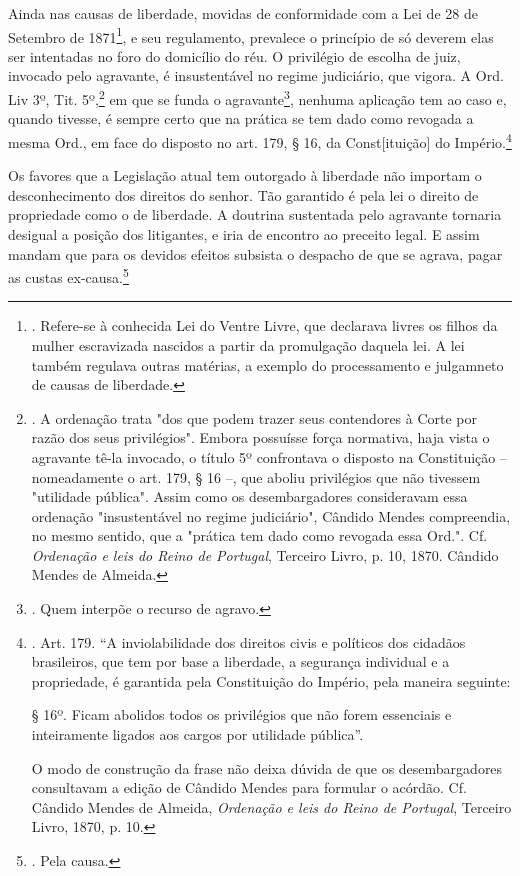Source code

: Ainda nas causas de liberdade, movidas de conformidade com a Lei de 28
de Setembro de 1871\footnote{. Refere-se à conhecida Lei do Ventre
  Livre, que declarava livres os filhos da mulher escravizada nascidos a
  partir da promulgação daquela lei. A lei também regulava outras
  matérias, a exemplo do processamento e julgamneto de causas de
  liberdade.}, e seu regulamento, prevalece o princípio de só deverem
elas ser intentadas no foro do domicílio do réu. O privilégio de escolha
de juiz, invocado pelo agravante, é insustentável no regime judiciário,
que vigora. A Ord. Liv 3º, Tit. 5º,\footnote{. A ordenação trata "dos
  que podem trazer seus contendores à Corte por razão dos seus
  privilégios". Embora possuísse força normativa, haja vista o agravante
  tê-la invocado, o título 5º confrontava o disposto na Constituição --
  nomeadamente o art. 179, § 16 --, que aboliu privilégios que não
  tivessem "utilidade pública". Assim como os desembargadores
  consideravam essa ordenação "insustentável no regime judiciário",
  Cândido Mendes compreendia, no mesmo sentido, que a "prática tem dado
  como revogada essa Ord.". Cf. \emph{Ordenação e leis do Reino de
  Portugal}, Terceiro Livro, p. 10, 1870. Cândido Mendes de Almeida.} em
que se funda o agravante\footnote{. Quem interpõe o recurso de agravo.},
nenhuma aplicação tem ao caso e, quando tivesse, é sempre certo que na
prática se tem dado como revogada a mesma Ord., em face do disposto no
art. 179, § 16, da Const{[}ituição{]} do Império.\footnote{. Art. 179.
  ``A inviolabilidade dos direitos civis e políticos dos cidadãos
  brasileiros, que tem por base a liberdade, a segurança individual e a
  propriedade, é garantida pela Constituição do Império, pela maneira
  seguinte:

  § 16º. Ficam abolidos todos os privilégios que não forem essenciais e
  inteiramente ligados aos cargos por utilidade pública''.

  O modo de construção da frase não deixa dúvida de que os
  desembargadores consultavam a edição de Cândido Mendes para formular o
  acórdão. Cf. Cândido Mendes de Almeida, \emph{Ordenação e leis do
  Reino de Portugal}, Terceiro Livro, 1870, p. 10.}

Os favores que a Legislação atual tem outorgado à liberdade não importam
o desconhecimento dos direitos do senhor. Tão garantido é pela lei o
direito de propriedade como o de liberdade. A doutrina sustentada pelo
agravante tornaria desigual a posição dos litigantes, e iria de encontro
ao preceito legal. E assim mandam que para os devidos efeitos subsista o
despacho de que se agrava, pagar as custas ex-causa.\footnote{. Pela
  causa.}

● **Try it**
Everything above from the line containing "que vigora. A" down to the line containing "Cândido Mendes compreendia, no" is to be transcribed exactly, with both of those lines included and nothing else added.

● **Written answer**
que vigora. A Ord. Liv 3º, Tit. 5º,\footnote{. A ordenação trata "dos
  que podem trazer seus contendores à Corte por razão dos seus
  privilégios". Embora possuísse força normativa, haja vista o agravante
  tê-la invocado, o título 5º confrontava o disposto na Constituição --
  nomeadamente o art. 179, § 16 --, que aboliu privilégios que não
  tivessem "utilidade pública". Assim como os desembargadores
  consideravam essa ordenação "insustentável no regime judiciário",
  Cândido Mendes compreendia, no mesmo sentido, que a "prática tem dado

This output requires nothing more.